Adapteva has completed four generations of low power multicore chips and have reached product release status. We used many of the techniques discussed to reach break–even with less than $2M of total investment.

  • Market Choice: We chose the military embedded computing and high performance computing as initial markets mainly because it allowed us to reduce development costs. These markets already knew how to do parallel programming so they didn’t require a big support infrastructure, didn’t require extensive software stacks, and were fairly insensitive to chip costs.
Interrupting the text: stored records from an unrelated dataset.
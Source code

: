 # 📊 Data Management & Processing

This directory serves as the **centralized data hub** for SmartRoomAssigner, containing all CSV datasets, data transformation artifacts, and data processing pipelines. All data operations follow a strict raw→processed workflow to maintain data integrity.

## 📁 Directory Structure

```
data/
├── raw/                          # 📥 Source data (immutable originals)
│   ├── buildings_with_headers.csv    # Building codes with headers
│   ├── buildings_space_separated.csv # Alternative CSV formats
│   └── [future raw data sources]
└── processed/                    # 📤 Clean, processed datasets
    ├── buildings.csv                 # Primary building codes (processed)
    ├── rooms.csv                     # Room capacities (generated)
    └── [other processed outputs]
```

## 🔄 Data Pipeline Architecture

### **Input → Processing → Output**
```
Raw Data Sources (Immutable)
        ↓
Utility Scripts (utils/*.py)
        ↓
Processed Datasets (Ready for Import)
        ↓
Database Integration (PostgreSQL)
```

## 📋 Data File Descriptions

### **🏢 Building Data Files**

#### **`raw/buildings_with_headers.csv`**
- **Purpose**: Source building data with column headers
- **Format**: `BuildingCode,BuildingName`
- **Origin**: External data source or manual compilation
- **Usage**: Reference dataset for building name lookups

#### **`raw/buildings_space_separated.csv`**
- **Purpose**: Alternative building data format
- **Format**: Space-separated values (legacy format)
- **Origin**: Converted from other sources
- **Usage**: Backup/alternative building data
In terms of software and hardware development, this allowed us to reduce the combined software and hardware design team from 30+ engineers to 3 engineers!  Because of the high chip selling prices, it also allowed us to ramp up chip production using multi-project shuttles, while still selling devices for a profit.  The multi-project shuttle model could never work for consumer type devices, with selling prices of a few dollars per chip.
  • Slow It Down: We traded market penetration for money by: 1.) Staffing up very slowly and only when we absolutely had to 2.) Using multi-project wafers extensively to delay the million dollar mask costs until we have firm large orders on the books and the product was “perfect”.  Ideas take time to gel and the size of the team has very little impact on progress in the beginning. Staffing up too quickly before the infrastructure is in place will waste money and can even force bad design decisions.  Sales ramps are always slower than forecasted, and in our case we saw very little negative impact of our low burn rate.
  • Reuse: This was one of the fundamental design principles for our company. At the first level we reused/leverage existing chips in the market (FPGAs and ASIPs) by deciding not to take on the whole system definition for the chip, and suggesting instead a chip set solution for the customer. Inside the chip, we leveraged off the shelf physical IP and reused every line of internally developed RTL code as many times as possible.
  • Partnerships: We were lucky to find great tier-one development partners for manufacturing, development tools, and board development. Working with the best in the business allowed us focus on our core competency and off-load any work that we didn’t have expertise in.

Conclusion

Yes, it is possible to spend $100M (or even $1B) on chip development, but it’s also possible to spend as little as $2M to reach profitability as a fabless semiconductor company.